Our Feature Presentation (23/50) -- The Three Caballeros (1944)

The Three Caballeros is the sister picture to Saludos Amigos, but the two could not be more different. While Saludos is a slight, low key film made mostly of cartoon shorts, Caballeros is a bat guano-loco mind-f@$# of a picture made mostly of The Insanity Peppers of Quetzlzacatenango. It does play host to some interesting live action/animation blending, and there are a few straightforward, amusing bits, but MAN this film is weird.

The Three Caballeros opens with Donald Duck receiving a large box of birthday presents from a Spanish someone. The first present is a projector, where Donald watches a few short segments on Latin American birds.
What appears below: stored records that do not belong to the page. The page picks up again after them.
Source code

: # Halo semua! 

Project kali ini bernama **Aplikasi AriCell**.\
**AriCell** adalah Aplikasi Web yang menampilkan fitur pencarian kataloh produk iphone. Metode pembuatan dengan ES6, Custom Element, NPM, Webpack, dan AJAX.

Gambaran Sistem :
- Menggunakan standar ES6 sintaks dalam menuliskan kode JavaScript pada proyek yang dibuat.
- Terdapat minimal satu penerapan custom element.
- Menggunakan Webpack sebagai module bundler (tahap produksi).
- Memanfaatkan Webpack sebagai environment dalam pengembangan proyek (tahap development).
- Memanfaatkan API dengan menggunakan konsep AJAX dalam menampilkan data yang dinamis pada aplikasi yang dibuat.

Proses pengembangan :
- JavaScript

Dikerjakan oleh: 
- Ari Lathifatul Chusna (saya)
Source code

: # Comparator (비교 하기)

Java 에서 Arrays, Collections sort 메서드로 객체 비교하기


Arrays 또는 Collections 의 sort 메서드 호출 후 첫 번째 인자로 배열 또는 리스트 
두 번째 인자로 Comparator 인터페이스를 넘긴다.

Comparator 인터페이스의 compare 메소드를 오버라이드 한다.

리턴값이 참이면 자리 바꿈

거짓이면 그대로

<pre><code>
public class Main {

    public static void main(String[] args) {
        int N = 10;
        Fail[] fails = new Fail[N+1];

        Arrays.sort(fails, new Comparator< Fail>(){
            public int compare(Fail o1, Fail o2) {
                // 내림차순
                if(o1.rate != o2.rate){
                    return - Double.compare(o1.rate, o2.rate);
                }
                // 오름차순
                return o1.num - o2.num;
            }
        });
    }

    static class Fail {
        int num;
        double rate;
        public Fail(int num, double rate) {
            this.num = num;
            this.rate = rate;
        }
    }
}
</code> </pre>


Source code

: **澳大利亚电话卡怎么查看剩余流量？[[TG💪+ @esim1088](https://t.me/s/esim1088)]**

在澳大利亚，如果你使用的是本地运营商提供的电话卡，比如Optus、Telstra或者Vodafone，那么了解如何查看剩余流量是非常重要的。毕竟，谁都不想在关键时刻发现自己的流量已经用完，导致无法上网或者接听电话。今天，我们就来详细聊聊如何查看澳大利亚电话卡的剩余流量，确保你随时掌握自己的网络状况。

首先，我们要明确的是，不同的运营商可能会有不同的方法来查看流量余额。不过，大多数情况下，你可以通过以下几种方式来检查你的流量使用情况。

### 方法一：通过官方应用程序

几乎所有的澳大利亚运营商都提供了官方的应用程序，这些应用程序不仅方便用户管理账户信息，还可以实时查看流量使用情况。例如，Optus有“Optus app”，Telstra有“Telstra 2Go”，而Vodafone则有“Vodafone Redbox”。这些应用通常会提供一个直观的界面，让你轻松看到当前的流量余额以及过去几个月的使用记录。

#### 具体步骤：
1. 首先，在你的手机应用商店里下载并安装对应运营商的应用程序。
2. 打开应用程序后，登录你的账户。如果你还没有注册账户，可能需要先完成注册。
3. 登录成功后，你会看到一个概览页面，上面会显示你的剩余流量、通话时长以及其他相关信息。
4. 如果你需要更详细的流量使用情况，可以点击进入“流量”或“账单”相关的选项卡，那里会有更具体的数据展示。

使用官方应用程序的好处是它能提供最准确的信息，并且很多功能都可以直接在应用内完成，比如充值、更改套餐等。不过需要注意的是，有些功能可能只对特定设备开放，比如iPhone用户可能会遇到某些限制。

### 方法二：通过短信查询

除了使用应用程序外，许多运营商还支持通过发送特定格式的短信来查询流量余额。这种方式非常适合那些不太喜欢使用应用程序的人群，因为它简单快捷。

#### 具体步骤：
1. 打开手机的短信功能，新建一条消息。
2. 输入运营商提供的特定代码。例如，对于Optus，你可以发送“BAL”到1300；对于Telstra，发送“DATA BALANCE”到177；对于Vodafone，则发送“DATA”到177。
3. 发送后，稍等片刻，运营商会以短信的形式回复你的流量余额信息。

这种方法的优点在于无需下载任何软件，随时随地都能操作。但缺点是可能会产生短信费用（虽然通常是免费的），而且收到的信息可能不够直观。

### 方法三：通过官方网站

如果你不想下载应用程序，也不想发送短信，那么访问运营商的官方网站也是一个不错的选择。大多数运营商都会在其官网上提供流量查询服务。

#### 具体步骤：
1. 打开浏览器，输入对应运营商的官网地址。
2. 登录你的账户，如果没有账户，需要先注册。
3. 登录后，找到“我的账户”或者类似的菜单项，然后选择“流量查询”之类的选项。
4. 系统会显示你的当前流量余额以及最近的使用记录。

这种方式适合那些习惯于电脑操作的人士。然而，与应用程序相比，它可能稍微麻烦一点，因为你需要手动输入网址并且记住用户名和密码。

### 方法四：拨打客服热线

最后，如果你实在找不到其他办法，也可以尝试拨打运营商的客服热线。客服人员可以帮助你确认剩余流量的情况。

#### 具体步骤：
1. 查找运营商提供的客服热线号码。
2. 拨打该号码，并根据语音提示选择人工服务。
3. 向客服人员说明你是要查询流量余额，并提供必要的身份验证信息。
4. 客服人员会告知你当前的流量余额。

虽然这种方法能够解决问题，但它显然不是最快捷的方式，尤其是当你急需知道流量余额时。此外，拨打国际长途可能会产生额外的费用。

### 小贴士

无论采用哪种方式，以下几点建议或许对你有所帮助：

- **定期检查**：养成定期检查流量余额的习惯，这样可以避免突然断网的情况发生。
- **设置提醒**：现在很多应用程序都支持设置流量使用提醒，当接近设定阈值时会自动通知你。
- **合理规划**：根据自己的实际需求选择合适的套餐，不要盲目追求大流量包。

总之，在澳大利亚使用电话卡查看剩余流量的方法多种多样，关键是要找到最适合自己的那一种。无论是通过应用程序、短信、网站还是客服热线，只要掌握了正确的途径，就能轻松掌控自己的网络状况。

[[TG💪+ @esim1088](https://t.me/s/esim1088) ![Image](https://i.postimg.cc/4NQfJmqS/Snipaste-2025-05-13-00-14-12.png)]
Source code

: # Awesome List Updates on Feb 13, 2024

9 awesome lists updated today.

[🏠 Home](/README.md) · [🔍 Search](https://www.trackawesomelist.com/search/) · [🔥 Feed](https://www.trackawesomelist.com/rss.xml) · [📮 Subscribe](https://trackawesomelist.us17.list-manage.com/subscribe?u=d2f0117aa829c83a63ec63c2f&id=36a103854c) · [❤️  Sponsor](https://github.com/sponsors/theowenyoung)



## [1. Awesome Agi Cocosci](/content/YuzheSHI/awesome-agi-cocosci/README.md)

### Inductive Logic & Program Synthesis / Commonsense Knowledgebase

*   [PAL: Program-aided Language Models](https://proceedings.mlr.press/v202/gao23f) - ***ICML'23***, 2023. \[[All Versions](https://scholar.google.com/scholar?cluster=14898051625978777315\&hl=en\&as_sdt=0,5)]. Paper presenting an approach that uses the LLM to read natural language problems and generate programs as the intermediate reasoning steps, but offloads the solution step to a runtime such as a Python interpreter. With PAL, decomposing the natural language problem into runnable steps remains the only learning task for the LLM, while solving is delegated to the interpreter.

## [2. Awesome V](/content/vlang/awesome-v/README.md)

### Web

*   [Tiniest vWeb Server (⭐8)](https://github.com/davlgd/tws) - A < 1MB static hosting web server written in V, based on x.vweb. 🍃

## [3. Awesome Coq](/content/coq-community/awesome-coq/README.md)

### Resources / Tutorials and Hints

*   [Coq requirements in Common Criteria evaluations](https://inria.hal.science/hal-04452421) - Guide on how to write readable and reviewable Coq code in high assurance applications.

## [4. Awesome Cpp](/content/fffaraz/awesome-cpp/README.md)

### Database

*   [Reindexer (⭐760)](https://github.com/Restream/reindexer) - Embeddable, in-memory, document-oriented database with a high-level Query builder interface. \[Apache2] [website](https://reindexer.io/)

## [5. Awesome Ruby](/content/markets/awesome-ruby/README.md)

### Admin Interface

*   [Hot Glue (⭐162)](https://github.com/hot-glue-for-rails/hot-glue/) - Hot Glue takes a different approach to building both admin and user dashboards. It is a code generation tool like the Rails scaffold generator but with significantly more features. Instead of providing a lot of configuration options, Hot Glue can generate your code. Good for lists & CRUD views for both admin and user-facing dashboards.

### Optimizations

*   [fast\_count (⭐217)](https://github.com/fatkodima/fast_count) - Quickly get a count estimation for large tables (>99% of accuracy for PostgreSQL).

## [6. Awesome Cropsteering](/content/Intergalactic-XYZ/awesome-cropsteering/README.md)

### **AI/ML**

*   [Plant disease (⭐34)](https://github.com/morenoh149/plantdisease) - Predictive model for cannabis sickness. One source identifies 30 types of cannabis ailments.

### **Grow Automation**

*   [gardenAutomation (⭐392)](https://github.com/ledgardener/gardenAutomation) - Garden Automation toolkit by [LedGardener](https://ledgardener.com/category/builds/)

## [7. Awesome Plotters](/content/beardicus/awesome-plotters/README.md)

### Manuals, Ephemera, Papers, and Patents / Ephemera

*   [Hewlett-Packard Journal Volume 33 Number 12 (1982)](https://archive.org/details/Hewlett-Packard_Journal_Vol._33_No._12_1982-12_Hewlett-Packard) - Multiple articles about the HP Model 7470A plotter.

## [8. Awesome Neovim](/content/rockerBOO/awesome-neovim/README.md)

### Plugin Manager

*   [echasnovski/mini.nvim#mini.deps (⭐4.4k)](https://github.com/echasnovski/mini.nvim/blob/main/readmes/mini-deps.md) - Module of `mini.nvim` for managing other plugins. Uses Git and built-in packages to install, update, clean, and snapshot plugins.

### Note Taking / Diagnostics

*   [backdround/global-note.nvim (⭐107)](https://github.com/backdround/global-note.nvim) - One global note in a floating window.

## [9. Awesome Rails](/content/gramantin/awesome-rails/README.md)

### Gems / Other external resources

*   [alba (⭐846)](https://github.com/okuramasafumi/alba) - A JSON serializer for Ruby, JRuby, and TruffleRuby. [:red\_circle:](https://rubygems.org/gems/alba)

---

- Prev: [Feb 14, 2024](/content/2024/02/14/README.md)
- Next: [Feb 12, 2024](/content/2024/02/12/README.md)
The movie seems on track to be similar to its Latin predecessor (slight, segmented, reasonably charming), when who should appear but Jose Carioca (Jose Oliveira), the green, cigar-smoking parrot from Saludos’s concluding segment. Carioca shrinks Donald with some sort of drink (seven years before Alice in Wonderland, might I add), and the two explore a pop-up book about Bahia, Brazil, where Donald becomes quite taken with a Portuguese seller of cookies (uh huh).

Sure do love those Tagalongs, huh fellas?
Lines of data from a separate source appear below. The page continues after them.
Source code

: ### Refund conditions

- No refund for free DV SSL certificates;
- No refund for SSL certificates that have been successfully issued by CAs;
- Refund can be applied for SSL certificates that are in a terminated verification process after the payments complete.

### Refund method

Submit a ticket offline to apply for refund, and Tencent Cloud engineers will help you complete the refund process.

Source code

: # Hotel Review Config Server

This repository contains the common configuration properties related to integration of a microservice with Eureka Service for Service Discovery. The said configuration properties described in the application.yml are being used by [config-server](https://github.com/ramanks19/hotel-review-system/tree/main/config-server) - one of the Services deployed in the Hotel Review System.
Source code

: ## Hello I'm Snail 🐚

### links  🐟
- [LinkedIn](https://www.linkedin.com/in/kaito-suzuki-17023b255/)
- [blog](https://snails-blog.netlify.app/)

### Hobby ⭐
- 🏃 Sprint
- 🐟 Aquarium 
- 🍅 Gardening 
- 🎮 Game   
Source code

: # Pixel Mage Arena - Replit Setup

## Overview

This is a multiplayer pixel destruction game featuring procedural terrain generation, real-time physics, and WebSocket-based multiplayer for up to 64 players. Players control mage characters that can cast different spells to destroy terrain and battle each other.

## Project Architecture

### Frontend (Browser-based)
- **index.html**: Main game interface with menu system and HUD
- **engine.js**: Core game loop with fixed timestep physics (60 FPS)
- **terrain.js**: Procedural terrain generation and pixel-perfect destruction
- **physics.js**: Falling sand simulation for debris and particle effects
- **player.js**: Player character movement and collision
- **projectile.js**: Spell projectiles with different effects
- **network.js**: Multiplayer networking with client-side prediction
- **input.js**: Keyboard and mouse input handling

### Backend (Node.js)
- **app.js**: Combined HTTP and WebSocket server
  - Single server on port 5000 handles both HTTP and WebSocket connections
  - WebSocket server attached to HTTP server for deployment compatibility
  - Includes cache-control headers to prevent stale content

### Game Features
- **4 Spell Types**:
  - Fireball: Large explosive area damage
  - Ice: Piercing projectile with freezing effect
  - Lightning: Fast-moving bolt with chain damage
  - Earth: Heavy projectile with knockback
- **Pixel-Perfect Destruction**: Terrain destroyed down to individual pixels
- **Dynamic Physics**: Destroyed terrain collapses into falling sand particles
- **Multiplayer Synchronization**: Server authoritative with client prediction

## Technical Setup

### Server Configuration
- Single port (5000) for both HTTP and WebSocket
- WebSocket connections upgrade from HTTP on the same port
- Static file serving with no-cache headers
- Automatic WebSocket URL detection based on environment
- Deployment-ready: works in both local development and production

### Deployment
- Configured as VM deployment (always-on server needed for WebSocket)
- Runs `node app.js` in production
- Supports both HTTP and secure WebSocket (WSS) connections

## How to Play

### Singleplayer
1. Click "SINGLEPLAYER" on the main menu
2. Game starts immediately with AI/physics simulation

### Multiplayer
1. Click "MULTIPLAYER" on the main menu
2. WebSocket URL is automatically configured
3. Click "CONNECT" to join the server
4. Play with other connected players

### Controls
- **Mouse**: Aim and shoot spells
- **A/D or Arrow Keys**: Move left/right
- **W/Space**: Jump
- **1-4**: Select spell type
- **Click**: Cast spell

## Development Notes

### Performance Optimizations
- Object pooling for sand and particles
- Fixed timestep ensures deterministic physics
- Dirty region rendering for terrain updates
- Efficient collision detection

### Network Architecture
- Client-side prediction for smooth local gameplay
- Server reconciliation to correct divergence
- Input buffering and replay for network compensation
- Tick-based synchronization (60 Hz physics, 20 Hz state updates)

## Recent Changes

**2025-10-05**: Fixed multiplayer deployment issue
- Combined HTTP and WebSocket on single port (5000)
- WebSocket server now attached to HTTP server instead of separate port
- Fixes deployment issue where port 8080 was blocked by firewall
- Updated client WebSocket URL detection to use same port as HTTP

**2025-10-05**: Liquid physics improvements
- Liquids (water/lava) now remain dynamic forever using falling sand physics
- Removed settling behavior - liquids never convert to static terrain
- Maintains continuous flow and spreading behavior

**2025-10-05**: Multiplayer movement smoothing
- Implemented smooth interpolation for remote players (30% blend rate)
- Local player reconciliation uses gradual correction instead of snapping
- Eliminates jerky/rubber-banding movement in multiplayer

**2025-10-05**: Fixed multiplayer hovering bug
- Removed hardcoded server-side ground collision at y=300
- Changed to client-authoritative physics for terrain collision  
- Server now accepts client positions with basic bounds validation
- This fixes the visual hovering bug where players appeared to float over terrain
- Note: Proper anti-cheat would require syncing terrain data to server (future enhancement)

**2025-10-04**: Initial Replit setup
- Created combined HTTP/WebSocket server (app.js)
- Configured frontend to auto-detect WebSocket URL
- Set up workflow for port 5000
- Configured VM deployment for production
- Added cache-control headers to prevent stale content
After an MC-Escher-by-way-of-chalkboard train ride, the two arrive back in Donald’s living room, where they open the next present: a hyper-active, pistol-toting rooster named Panchito (Joaquin Garay). The three announce themselves as The Three Caballeros (hence the title), and celebrate with a piƱata. Panchito then takes Donald and Jose to Veracruz, where the three dance and Donald becomes increasingly lecherous throughout. The two finally pull Donald off of the dance floor, only to take him on a flying sarape to Acapulco, where Donald goes positively Tex Avery Wolf on the Latin bathing suit beauties. It’s not meant to be, though; Donald merely ends up kissing Jose instead.

Here’s where the movie goes throws all semblance of sense out the window. Donald finally meets the girl of his dreams (for reals this time!), and her kiss sends him on an enormous LSD trip, finding her face in all of the flowers, only for it to turn to Panchito or Jose at the last minute. The onslaught of colors, sounds, and general buggery culminates in Donald dancing with several fields of cactus, before turning into a bull made of fireworks. The film then ends abruptly, as though no conclusion could possibly wrap up the phantasmagoria that was the last twenty minutes.
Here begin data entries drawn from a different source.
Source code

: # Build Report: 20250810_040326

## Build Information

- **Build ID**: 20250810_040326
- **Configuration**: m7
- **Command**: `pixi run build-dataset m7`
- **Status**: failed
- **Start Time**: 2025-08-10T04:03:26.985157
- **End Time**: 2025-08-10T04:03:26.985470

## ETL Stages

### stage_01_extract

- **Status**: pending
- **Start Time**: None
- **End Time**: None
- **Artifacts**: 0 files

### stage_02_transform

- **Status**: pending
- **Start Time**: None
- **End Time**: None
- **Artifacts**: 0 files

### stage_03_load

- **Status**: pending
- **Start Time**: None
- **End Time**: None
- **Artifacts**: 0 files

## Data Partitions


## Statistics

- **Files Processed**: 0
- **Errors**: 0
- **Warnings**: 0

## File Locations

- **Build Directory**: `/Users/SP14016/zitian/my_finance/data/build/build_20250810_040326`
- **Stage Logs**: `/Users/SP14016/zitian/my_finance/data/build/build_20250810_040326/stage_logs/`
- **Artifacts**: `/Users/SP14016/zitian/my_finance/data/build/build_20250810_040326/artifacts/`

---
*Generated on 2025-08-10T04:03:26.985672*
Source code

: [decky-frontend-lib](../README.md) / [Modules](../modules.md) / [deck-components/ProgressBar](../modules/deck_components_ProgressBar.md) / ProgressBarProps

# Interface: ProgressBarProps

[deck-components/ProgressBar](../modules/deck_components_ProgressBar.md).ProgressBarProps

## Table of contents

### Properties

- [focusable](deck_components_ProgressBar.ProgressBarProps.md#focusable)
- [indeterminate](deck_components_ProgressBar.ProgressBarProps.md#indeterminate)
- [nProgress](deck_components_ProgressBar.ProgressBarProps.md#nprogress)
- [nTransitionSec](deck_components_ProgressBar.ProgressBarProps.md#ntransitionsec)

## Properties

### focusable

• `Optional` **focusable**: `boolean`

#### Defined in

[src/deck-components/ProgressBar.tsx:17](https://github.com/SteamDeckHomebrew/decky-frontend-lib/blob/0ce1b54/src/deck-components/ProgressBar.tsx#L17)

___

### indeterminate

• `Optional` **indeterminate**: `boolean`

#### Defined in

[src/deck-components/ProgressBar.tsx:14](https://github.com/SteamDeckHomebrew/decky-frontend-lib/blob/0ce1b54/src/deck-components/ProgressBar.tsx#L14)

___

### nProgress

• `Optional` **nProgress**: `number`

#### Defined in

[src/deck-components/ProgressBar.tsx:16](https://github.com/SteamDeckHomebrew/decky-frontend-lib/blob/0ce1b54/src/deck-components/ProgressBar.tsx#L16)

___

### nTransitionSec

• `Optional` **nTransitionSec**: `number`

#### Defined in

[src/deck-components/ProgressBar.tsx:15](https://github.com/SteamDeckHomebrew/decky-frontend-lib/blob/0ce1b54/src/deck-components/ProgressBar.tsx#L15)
Your love, your love, your love is my drug(s).

I saw The Three Caballeros once when I was a kid, and didn’t remember much outside of the Acapulco scene before I rewatched it for this series. Holy buckets, this movie is EFF’D. More than Fantasia, more than Alice in Wonderland, The Three Caballeros is a pure D head film, worthy of shelf space next to 2001: A Space Odyssey and Good-Time Slim, Uncle Doobie and the Great ‘Frisco Freak-Out. The bright colors, rapidly-shifting scenes, and general lack of sense make this a prime candidate for movies watched while listening to a Sublime album. This is well and good for the gent that enjoys expanding his or her world through the art of cinema, but that’s not me—I watch movies to escape, and there are few places in The Three Caballeros I would like to escape to, if only because it would confuse the bejeezus out of me.

Most of my experience watching The Three Caballeros was spent in slack-jawed befuddlement, but there were a few places I truly, legitimately enjoyed myself. The opening sequence, a story of a too-cold penguin named Pablo, is my favorite in the whole film. Narrated by Sterling Holloway (!!!), Pablo goes through unsuccessful attempt after unsuccessful attempt to leave his frozen home of the North Pole for Acapulco. It’s a fun mix of broad comedy and Holloway’s trademark dry, observational humor.

The segment before Jose comes in, "The Flying Gauchito," isn't bad either.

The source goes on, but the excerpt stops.